I have come to the conclusion that where it matters the most to me – the security of the State of Israel and the overall welfare of the Jewish people, there is virtually no difference between them. Both President Barack Obama and former Governor Mitt Romney would be “good for the Jews.”
This may come as a shock to Obama haters and Romney supporters, but any fair analysis of the candidates cannot help but see them this way. A lot of the Jewish opposition to the President has been because of things that are not of any substantive value.
For example there is the fact that the President has not visited Israel… or the time he said that any treaty between Palestinians should be based on the pre-’67 border lines …or his criticisms over Israel’s settlement polices … or the less-than-warm relationship with Israel’s prime minister.
If one looks at these issues and measures them over substantive ones – like Israel’s security, Obama has a magnificent record – one that surpasses any of his predecessors. He has helped fund Israel’s Iron Dome defense system over and above the foreign aid allocated to them. He recently approved additional millions in foreign aid to Israel. He has instituted the greatest level of intelligence co-operation in Israel’s history. Same thing is true about joint military exercises. Both are at unprecedented levels. He has also insisted that one of his most important foreign policy goals is preventing Iran from getting nuclear weapons.
That’s just a partial list of things he’s done to show his ‘unshakeable’ support for the State. I therefore do not buy the argument made by the anti Obama forces that President will put any more pressure on Israel after the election. If this is being anti Israel – I’ll take it!
The non-substantive issues are virtually irrelevant in light of all these pluses. Sure, I’d like for him to have visited Israel at least once during his Presidency, but what difference does it really make? Sure I’d like him to have warmer relations with Israel’s prime minister… but again as it affects Israel’s security – what difference does that really make?
What about his rhetoric with respect to Israel’s settlements policy? His statements hardly differ from policies the US has had in past administrations. Why pick on him? For example let us look at the pre-’67 border statement. He didn’t say that Israel had to go back to the exact pre-’67 borders. He said that there would be land swaps to accommodate “the facts on the ground.” Meaning that border areas like Maale Adumim would be annexed by Israel in exchange for unoccupied territories from Israel proper. I happen to believe that this is going to be the scenario in any peace treaty in the unlikely event that it should ever happen. I saw nothing wrong with that statement. He was merely stating the obvious.
Aside from some pro Israel rhetoric – I do not see Romney doing anything substantially different with respect to Israel or Iran than the President has.

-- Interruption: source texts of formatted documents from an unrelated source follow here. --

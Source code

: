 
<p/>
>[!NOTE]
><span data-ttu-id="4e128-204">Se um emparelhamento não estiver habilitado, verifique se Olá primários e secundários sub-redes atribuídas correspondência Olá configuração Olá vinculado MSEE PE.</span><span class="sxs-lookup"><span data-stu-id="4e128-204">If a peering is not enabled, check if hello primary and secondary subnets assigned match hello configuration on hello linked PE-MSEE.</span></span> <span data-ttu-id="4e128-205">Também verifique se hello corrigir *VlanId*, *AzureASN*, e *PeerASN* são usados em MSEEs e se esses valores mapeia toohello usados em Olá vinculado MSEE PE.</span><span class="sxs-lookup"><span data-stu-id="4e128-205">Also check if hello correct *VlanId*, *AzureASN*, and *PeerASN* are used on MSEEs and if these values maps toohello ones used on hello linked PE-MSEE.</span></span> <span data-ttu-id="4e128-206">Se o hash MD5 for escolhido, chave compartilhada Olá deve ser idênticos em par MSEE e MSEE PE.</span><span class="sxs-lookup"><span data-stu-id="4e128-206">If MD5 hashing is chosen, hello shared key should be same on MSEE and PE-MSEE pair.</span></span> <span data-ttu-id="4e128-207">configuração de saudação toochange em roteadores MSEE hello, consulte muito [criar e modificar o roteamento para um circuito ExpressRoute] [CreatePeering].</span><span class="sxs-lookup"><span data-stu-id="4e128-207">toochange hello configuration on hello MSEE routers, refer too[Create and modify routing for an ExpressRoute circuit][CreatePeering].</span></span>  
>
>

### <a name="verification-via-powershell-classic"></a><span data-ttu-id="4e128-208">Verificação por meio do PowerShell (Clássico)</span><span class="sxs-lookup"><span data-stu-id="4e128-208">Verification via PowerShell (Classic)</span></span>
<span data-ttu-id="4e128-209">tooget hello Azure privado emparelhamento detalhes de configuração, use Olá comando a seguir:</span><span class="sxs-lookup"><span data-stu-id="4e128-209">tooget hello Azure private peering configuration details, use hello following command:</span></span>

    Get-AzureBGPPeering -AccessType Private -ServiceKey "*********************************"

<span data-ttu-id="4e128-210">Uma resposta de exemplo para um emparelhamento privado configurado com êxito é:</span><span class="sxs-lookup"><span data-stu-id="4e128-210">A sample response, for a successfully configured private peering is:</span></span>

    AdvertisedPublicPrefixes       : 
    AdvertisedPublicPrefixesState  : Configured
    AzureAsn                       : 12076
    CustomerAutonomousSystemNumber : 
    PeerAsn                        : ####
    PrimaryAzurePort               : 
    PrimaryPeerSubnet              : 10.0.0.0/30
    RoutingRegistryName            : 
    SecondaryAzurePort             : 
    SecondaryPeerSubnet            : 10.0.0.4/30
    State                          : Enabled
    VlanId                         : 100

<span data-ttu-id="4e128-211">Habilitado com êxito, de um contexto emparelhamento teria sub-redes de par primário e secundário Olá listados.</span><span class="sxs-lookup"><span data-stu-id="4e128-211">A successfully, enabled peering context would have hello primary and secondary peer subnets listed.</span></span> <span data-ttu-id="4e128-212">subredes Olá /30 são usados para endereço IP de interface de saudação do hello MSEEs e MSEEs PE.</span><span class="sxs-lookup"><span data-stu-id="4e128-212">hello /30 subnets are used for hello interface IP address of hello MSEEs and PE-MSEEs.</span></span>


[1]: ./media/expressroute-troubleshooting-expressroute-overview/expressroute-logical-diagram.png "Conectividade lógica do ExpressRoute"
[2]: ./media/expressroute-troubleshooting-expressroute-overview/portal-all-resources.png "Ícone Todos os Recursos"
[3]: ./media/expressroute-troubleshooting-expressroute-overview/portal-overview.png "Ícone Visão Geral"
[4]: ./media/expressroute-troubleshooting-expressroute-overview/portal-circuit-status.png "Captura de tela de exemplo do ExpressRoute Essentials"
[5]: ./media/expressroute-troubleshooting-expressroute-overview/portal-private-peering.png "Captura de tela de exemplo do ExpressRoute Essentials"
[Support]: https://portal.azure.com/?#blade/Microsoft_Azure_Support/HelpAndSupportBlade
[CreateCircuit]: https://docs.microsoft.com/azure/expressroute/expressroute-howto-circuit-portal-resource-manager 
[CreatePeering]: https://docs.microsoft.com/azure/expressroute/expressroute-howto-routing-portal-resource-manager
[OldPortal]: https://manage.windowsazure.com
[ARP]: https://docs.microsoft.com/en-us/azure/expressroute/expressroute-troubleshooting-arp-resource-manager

So as it stands now – and for the first time in many years, Israel will not be the issue that will make the decision for me in the next election. I will instead be voting for who I think will do a better job for the economy.
Right now, after Obama’s three and a half years in office – the economy is not doing well. Far too many people are unemployed. Jobs are being created at a snail’s pace and the rate of jobs being created has actually been decreasing over the last two fiscal quarters.
Businesses aren’t hiring. They are being over taxed and over regulated which increases operational costs and tends to discourage production, and thereby hiring. His environmental policies have cost jobs too. In at least one case it has caused cancellation of a project (an oil pipeline from Canada) in the private sector that would have created jobs and helped stabilize oil prices.